Investors as well as car owners, who bought VW vehicles on the basis of false emissions information, are examining their rights as the once-venerable company battles a crisis that casts fresh doubt on the integrity of the entire auto industry.
“If we can with some certainty establish that we, as investors, were misled by the company, and that has affected our returns, then I cannot rule out that we would seek compensation from the company,” one of Volkswagen’s top investors in Europe told Reuters, speaking on condition of anonymity because of the sensitivity of the situation.
Volkswagen, which installed software in millions of cars that rigged tests designed to limit noxious car fumes blamed for respiratory diseases and global pollution, faces criminal and regulatory investigations, a hefty fine and public outrage. Its chief executive resigned on Wednesday and its stock has lost around one third of its value since last week.
UK litigator Stewarts Law, which won a group action against Germany’s Commerzbank in 2012 over unpaid banker bonuses and is among those working on a 4 billion pound ($6 billion) investor case against Royal Bank of Scotland, says UK investor claims against VW hinge partly on jurisdiction.
“We have clients who will inevitably be taking a very close look at the possibility of a shareholder claim,” said Clive Zietman, the firm’s head of commercial litigation.
“It is obvious that shareholders in VW in different jurisdictions will be examining their rights and asking themselves whether or not there might be claims in the U.S., Germany and/or in this country (Britain).”
Since last Friday, VW’s ordinary and preference shares have lost roughly 30 percent of their market value. Although only around 30 percent of ordinary shares are freely traded, all preference share investors could potentially make a claim against the company.
The company’s top five preference shareholders have lost around 1.7 billion euros ($2 billion) since last week, while its top ordinary shareholders, dominated by German sports car brand Porsche, the state of Lower Saxony and the Qatar Investment Authority sovereign wealth fund, have lost around 11 billion euros during the saga.
Volkswagen already faces at least 25 consumer class action lawsuits on behalf of scores of car owners in all 50 U.S. states - partly because the company’s cars are so popular among the friends and colleagues of plaintiff lawyers.
Launching collective claims in Britain is tougher than in the United States, where an “opt-out” regime allows claimants with a common interest to be automatically grouped together without every individual having to actively opt in to a lawsuit.

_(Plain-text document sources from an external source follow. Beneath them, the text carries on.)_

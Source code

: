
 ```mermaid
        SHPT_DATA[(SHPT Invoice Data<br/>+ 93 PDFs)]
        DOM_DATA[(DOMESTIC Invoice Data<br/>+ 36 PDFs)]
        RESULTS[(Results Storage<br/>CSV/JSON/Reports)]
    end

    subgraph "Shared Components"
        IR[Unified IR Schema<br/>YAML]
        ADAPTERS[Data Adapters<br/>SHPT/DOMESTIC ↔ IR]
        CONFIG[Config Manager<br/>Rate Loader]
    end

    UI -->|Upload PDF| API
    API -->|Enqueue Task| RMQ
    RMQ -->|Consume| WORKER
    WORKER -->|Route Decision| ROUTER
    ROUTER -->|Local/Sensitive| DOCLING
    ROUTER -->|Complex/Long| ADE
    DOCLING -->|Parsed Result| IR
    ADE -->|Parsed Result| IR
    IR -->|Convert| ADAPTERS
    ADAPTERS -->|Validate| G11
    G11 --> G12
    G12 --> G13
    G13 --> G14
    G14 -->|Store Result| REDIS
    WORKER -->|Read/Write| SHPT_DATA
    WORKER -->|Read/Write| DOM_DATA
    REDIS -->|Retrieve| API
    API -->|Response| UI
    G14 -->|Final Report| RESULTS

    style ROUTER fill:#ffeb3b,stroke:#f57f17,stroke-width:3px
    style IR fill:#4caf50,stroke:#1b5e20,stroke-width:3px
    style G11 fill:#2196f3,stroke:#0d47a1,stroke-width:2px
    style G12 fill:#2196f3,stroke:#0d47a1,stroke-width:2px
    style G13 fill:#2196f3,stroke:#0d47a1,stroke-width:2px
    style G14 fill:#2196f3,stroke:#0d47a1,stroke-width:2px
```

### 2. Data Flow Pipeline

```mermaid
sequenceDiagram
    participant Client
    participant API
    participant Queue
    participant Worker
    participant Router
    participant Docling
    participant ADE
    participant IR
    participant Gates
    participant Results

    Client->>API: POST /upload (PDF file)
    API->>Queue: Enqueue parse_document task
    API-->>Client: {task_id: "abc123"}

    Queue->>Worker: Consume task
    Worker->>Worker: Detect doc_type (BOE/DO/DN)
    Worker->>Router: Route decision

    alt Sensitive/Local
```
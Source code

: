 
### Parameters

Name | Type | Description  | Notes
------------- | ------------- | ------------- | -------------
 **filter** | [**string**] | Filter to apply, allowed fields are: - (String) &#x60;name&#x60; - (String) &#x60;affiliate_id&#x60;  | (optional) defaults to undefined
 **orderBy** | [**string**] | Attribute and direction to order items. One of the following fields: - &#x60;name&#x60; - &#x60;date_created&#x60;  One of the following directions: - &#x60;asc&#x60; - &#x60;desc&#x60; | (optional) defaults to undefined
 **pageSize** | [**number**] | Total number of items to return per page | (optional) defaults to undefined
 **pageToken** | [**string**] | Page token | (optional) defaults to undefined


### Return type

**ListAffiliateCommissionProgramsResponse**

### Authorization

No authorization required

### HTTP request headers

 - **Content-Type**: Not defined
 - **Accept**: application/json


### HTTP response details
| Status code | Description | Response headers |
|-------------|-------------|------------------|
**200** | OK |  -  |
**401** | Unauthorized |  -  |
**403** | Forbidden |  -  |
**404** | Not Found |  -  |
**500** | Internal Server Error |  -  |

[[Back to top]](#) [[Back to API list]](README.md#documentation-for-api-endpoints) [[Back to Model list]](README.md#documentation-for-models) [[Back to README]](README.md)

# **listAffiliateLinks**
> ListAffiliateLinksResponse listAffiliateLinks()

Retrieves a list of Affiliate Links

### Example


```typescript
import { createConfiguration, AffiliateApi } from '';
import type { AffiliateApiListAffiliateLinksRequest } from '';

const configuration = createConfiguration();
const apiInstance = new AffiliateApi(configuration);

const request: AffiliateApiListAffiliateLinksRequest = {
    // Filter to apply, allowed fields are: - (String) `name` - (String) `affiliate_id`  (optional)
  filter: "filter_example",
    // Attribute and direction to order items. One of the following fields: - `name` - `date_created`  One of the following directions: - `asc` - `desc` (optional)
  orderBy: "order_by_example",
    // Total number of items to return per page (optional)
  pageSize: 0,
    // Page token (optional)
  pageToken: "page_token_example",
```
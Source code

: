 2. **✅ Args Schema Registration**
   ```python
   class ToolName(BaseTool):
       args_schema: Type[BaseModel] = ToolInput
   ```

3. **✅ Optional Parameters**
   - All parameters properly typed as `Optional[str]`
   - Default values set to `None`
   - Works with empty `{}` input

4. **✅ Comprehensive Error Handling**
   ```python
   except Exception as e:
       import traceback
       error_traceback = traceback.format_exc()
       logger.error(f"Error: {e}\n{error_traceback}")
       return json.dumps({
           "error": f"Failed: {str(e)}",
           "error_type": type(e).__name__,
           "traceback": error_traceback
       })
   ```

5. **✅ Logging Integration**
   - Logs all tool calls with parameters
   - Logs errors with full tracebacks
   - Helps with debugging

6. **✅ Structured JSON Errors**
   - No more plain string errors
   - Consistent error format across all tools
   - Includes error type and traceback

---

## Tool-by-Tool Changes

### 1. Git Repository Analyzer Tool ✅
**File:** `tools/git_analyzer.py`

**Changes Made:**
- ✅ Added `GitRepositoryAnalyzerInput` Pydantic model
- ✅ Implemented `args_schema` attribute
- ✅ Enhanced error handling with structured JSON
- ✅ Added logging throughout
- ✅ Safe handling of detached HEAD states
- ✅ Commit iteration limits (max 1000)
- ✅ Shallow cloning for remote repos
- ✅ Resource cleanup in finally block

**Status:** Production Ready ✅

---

In Britain, opt-out class action lawsuits are being introduced on Oct. 1 for anti-trust cases alone.
If British lawyers want to represent a collective action against a company on other grounds, they have to present an identified group that has actively opted in to proceedings and suffered specified losses over a definitive period of time.
Investor claims for damages need to prove that a company issued an inaccurate prospectus or similar document that is subject to English law and jurisdiction - or that they relied on other financial statements over past years and senior staff were aware of inaccuracies.
The groundwork for such claims is painstaking. The shareholder lawsuit against RBS, which alleges the bank misled investors over a 2008 emergency cash call, has been years in preparation and is only scheduled for trial at the end 2016.
VW said on Tuesday about 11 million of its cars worldwide were fitted with the software that was found to be cheating emissions tests in the United States. German Transport Minister Alexander Dobrindt said on Thursday the company also manipulated emissions tests in Europe.